Faits et procédure. Des films ayant été téléversés sur la plateforme vidéo YouTube, sans l’accord du titulaire des droits d’exploitation exclusifs sur ces œuvres en Allemagne, et visionnés de nombreuses fois, le titulaire des droits a exigé, de la part de YouTube et de Google, sa société mère, qu’elles lui fournissent un ensemble d’informations relatives à chacun des utilisateurs ayant procédé au téléversement. Les deux sociétés ont refusé de fournir les informations relatives à ces utilisateurs, en particulier, leurs adresses courriel et numéros de téléphone ainsi que les adresses IP utilisées par ceux-ci tant au moment du téléversement des fichiers concernés qu’au moment du dernier accès à leur compte Google/YouTube. Dans ces conditions, le juge allemand saisi du litige a décidé de surseoir à statuer et de poser à la CJUE des questions préjudicielles afin de savoir si de telles informations relèvent de la notion d’« adresses », au sens de la Directive n° 2004/48.
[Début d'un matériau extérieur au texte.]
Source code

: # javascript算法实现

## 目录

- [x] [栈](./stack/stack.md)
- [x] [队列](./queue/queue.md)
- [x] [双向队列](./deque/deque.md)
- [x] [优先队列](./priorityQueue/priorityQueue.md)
Décision. La Directive prévoit en effet que les autorités judiciaires peuvent ordonner la fourniture des informations sur l’origine et les réseaux de distribution des marchandises ou des services qui portent atteinte à un droit de propriété intellectuelle. Parmi ces informations figurent notamment les « adresses » des producteurs, distributeurs et fournisseurs des marchandises ou des services contrefaisants.
La Cour a constaté, en premier lieu, que, s’agissant du sens habituel du terme « adresse », celui-ci ne vise que l’adresse postale, c’est-à-dire le lieu de domicile ou de résidence d’une personne déterminée. Il s’ensuit que ce terme, lorsqu’il est utilisé sans autre précision, tel que dans la Directive n° 2004/48, ne vise pas l’adresse courriel, le numéro de téléphone ou l’adresse IP. En deuxième lieu, les travaux préparatoires ayant conduit à l’adoption de la Directive ne comportent aucun indice de nature à suggérer que le terme « adresse » devrait être compris comme visant non seulement l’adresse postale, mais également l’adresse courriel, le numéro de téléphone ou l’adresse IP des personnes visées. En troisième lieu, l’examen d’autres actes de droit de l’Union visant l’adresse courriel ou l’adresse IP fait apparaître qu’aucun de ceux-ci n’utilise le terme « adresse », sans autre précision, pour désigner le numéro de téléphone, l’adresse IP ou l’adresse courriel. Cette interprétation est, selon la Cour, conforme à la finalité poursuivie par la disposition de la Directive n° 2004/48 portant sur le droit d’information. La Cour a donc conclu que la notion d’« adresses » figurant dans la Directive n° 2004/48 ne vise pas, en ce qui concerne un utilisateur ayant téléversé des fichiers portant atteinte à un droit de propriété intellectuelle, son adresse courriel, son numéro de téléphone ni l’adresse IP utilisée pour téléverser ces fichiers ou l’adresse IP utilisée lors de son dernier accès au compte utilisateur.
La Cour a néanmoins précisé que les États membres ont la faculté d’accorder aux titulaires de droits de propriété intellectuelle le droit de recevoir une information plus étendue.